When They Might Be Giants shifted from accordions to guitars

When They Might Be Giants shifted from accordions to guitars

In Hear This, A.V. Club writers sing the praises of songs they know well—some inspired by a weekly theme and some not, but always songs worth hearing.

When They Might Be Giants released John Henry in 1994, fans and critics alike wrung their hands about the band’s shift from accordions and drum machines to a bass-drums-guitar rock band. The concern was understandable—the minimalist sound had supported some of the band’s best records, including two masterworks, Flood and Lincoln—but the worry was ultimately wasted energy. John Henry may sound bigger, but its songs are just as personal, intimate, and funny as They Might Be Giants’ previous work.

“Destination Moon,” an ingeniously structured pop confection, is one of John Henry’s standouts. Like many songs by John Linnell and John Flansburgh, it’s both funny and off-putting: Its narrator is clearly disturbed, eschewing the well wishes of concerned friends (“Thank you for the card with the cartoon nurse / But you see there’s nothing wrong with me,” Linnell sings jovially), while considering his upcoming trip to space. The ostensible reason for his moon shot is kept a mystery until the song’s bridge, in which Linnell intones, “Soon the man who sweeps the room / Brings the secret telegram / Commence official interplanetary exploration.”

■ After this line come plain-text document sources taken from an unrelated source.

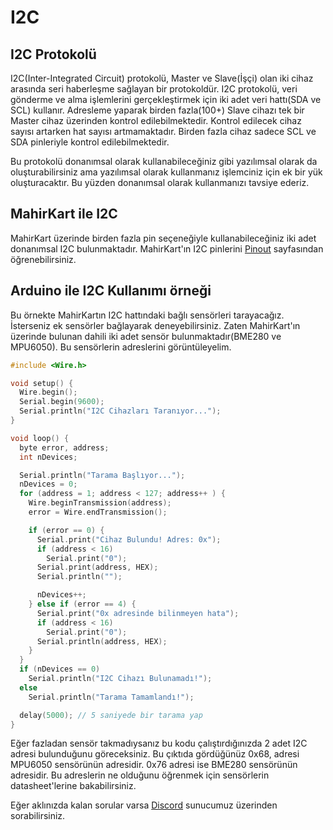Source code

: # I2C

## I2C Protokolü

I2C(Inter-Integrated Circuit) protokolü, Master ve Slave(İşçi) olan iki cihaz arasında seri haberleşme sağlayan bir protokoldür. I2C protokolü, veri gönderme ve alma işlemlerini gerçekleştirmek için iki adet veri hattı(SDA ve SCL) kullanır. Adresleme yaparak birden fazla(100+) Slave cihazı tek bir Master cihaz üzerinden kontrol edilebilmektedir. Kontrol edilecek cihaz sayısı artarken hat sayısı artmamaktadır. Birden fazla cihaz sadece SCL ve SDA pinleriyle kontrol edilebilmektedir.

Bu protokolü donanımsal olarak kullanabileceğiniz gibi yazılımsal olarak da oluşturabilirsiniz ama yazılımsal olarak kullanmanız işlemciniz için ek bir yük oluşturacaktır. Bu yüzden donanımsal olarak kullanmanızı tavsiye ederiz.

## MahirKart ile I2C

MahirKart üzerinde birden fazla pin seçeneğiyle kullanabileceğiniz iki adet donanımsal I2C bulunmaktadır. MahirKart'ın I2C pinlerini [Pinout](../../pinout.md) sayfasından öğrenebilirsiniz.

## Arduino ile I2C Kullanımı örneği

Bu örnekte MahirKartın I2C hattındaki bağlı sensörleri tarayacağız. İsterseniz ek sensörler bağlayarak deneyebilirsiniz. Zaten MahirKart'ın üzerinde bulunan dahili iki adet sensör bulunmaktadır(BME280 ve MPU6050). Bu sensörlerin adreslerini görüntüleyelim.

``` c
#include <Wire.h>

void setup() {
  Wire.begin();
  Serial.begin(9600);
  Serial.println("I2C Cihazları Taranıyor...");
}

void loop() {
  byte error, address;
  int nDevices;

  Serial.println("Tarama Başlıyor...");
  nDevices = 0;
  for (address = 1; address < 127; address++ ) {
    Wire.beginTransmission(address);
    error = Wire.endTransmission();

    if (error == 0) {
      Serial.print("Cihaz Bulundu! Adres: 0x");
      if (address < 16)
        Serial.print("0");
      Serial.print(address, HEX);
      Serial.println("");

      nDevices++;
    } else if (error == 4) {
      Serial.print("0x adresinde bilinmeyen hata");
      if (address < 16)
        Serial.print("0");
      Serial.println(address, HEX);
    }
  }
  if (nDevices == 0)
    Serial.println("I2C Cihazı Bulunamadı!");
  else
    Serial.println("Tarama Tamamlandı!");

  delay(5000); // 5 saniyede bir tarama yap
}

```

Eğer fazladan sensör takmadıysanız bu kodu çalıştırdığınızda 2 adet I2C adresi bulunduğunu göreceksiniz. Bu çıktıda gördüğünüz 0x68, adresi MPU6050 sensörünün adresidir. 0x76 adresi ise BME280 sensörünün adresidir. Bu adreslerin ne olduğunu öğrenmek için sensörlerin datasheet'lerine bakabilirsiniz.

Eğer aklınızda kalan sorular varsa [Discord](https://discord.com/invite/YVc68SrGJK) sunucumuz üzerinden sorabilirsiniz.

We’ll never know if the narrator’s astronaut fantasy is idle daydreaming, serious mental delusion, or something in between. It’s to Linnell’s and Flansburgh’s credit that they never tip their hand, perhaps to imply that the reason doesn’t matter. We all need daydreams, and some of us even need mental delusions. We all, like the song’s narrator, need something to get us out of bed—then out the front door, to the taxi, to the airport, and to our rockets, whatever they may be.